Uzun süredir yolda olduğumuzdan Cem Tabanlı’nın ayağı iyice kötüleşti. Pek bisiklete binemedi son gün, araçla kamp yerine geldi.  Kamyonet gelince bisikletleri ve çantaları kasaya yükleyip otogar yolunu tuttuk. Otogar Bursa’nın diğer yanında. Bursa’nın korkunç trafiğinde bisiklet sürmenin anlamı yok. Şehri boydan boya geçmek gerek otogara gidebilmek için. O yüzden araçla gitmek daha mantıklı. Kamyonet bizi otogara bıraktı, bisikletleri ve çantaları indirip yazıhanelerin olduğu yere geldik. Ben ve Cem İzmir için Kamil Koç firmasından biletleri aldık. Biletleri alırken bisikletli olduğumuzu belirttik özellikle. Şimdiye kadar hiç sorun çıkmamıştı, şimdi de sorun çıkarmadılar.
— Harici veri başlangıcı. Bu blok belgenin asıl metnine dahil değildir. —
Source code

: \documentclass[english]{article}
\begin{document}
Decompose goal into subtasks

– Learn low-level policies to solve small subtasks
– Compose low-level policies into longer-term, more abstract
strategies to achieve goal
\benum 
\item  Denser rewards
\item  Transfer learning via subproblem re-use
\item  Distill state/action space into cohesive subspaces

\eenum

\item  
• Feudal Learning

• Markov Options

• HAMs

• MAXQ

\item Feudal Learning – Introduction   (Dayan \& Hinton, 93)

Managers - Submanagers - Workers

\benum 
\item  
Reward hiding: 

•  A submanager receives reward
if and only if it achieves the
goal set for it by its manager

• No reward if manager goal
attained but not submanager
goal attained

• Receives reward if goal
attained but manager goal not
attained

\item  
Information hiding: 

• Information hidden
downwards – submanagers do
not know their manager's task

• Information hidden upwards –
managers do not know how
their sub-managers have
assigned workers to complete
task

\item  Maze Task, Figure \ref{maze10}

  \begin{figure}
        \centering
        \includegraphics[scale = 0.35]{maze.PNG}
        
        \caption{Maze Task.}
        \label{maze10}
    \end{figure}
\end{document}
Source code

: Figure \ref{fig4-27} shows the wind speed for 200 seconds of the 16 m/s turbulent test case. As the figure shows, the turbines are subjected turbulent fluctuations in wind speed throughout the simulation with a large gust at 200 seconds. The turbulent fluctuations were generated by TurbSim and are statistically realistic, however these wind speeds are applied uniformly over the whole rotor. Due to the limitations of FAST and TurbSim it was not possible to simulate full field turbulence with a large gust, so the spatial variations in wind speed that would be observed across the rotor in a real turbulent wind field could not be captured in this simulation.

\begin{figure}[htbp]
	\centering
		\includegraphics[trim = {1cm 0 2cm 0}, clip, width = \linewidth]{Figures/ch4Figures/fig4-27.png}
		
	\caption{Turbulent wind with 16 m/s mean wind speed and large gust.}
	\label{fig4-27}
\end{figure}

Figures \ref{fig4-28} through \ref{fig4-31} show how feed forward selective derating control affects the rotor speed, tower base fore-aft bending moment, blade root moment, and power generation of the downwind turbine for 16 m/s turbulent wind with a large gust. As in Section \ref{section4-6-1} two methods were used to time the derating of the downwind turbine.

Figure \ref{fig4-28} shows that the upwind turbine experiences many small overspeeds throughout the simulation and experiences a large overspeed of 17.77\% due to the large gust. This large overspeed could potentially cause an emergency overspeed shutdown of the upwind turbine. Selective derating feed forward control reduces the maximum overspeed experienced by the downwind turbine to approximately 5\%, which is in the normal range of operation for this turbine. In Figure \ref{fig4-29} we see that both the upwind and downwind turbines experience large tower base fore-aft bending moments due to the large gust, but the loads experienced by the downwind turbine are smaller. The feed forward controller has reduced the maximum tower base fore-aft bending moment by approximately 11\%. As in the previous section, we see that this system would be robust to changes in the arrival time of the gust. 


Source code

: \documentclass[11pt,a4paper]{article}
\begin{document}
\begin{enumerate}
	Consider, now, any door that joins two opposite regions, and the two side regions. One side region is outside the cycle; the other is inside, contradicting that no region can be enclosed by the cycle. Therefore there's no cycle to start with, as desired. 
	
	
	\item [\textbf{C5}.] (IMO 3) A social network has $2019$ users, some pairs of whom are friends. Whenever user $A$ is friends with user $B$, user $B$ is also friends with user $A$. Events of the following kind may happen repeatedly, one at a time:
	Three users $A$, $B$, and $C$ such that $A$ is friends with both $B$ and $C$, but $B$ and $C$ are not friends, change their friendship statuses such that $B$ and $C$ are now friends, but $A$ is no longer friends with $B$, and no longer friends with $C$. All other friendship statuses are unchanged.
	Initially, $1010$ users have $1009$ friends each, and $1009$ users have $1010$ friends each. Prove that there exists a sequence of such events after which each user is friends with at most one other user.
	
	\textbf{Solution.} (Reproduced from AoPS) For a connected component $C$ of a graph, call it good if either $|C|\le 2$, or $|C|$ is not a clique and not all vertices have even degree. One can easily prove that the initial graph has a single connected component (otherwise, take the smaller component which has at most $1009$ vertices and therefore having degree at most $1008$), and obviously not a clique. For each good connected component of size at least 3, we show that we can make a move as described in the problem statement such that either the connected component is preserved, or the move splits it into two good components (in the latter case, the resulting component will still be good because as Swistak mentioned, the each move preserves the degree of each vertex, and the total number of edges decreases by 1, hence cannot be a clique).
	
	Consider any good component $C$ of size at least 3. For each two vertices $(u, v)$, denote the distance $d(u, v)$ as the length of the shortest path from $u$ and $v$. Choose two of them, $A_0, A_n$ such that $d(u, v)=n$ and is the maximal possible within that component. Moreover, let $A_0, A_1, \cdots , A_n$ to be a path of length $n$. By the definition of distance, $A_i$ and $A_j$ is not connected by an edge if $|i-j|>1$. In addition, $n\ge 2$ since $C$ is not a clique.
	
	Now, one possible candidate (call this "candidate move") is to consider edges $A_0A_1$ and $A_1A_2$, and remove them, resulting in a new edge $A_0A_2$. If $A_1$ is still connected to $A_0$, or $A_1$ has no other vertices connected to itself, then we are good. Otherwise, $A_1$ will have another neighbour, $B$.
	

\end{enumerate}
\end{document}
Kamil Koç firması bisikletçi dostu oldu her zaman. Antalya’ya gidecek olan Ceyhun, Nafiz ve Mehmet Ali biletleri anca geceye bulabildiler. Bizim otobüs bir saat sonra kalkacak. İzmir’e saat başı araba kalkıyor o yüzden yer bulmakta sıkıntı çekmedik. Antalya’ya gidecek arkadaşlarla vedalaştık kucaklaşarak. Otobüs hareket saatinden önce perona gidip ön tekerlekleri söküp otobüsü bekledik bir süre. Otobüs gelince dikkatlice bisikletleri ve çantaları yerleştirip koltuklarımıza oturduk Cem ile birlikte. Otobüs hareket ettikten sonra hatıra olsun diye elçek resmini çekiyorum Cem ile.

20170514_154352

Yaklaşık 6 saat gibi bir zamanda rahat bir yolculukla İzmir’e vardık. Bisikletleri ve çantaları indirip ön tekerlekleri taktık. Cem’in ayağı kötü olduğundan bisikletini Uluğ Cem Balkanlı otogara geldi bisikleti almak için. Çantalarını da bir arkadaşı araba ile Cem ile birlikte alıp götürdü. Çantaları da bagaja yükleyip dosdoğru bir yol ve korkunç bir trafikte bisiklet sürüp Alsancak yeşil çimenlerine attık kendimizi. Oh dünya varmış deyip çimenlere yayıldık.  Çimlerde bizi Gülşah Ongun ve Habibe karşıladı. Avrupa şehirleri bisiklet yarışması için hazırlanan tabelanın dibinde oturduk. Tabelada yazan “Kendim için Kentim için Sürüyorum” ve #eccizmir yazısı, İzmir siuleti ile İzmir büyükşehir belediyesi saat kulesi logosu var. Avrupa şehirleri bisiklet sürme yarışları devam ediyor Mayıs ayı boyunca. Tabelanın dibinde yeşil çimenlere oturup yorgunluk kahvesi pişiriyorum. Hak ettik sayılır. Uzun bir turun sonunda eve kavuşmanın sevinci ve yaptığımız yolculuğun tadı henüz damağımda iken kahve ile birlikte arkadaşlarla paylaşıyorum.

Çimenlerin üzerine oturmuş kahve pişirirken yanımda iki güzel kadın da eşlik ediyor. Arkada belediyenin tabelası ve apartmanlar var. Kahve takımları önümde serili durumda. Sağ alt köşede bisiklet gidonu ve asılı sarı renkli bir kask var.

20170501_114612_HDR

Böylece 10 günlük bir turun daha sonuna geldik sevgili okurlar. Turda bir çok yer gördüm, yaşadım, yedik, içtik, yorulduk, terledik, kahve içtik, sohbet ettik, paylaştık, kavuştuk, ayrıldık. Bolca resim çektim tur boyunca, bunların hepsini sizlerle paylaştım, gördüklerimi anlattım. Herkes gittiğim yoldan gitme olanağını yakalamayabilir ama ben yolu açıyorum, bu yol hepimizin ve paylaşalım. Ben paylaşıyorum her zaman olduğu gibi. Paylaştıkça dostlarım artıyor sürekli. Hazine torbam dolmak bilmedi yol boyu. Dostlar, hikayeler doldukça sevindim. Mutlu bir duyguyla turu bitiriyorum ama başka turlarda yine görüşeceğiz. Durmak yok, yola devam derim her zaman. Bu yazı biraz geç oldu ama yazmak kolay değil, zaman yetmiyor.

Sağlıcakla kalın, başka turlarda görüşmek üzere

Otogar – Fahrettin Altay yaklaşık 17 Kilometre civarı.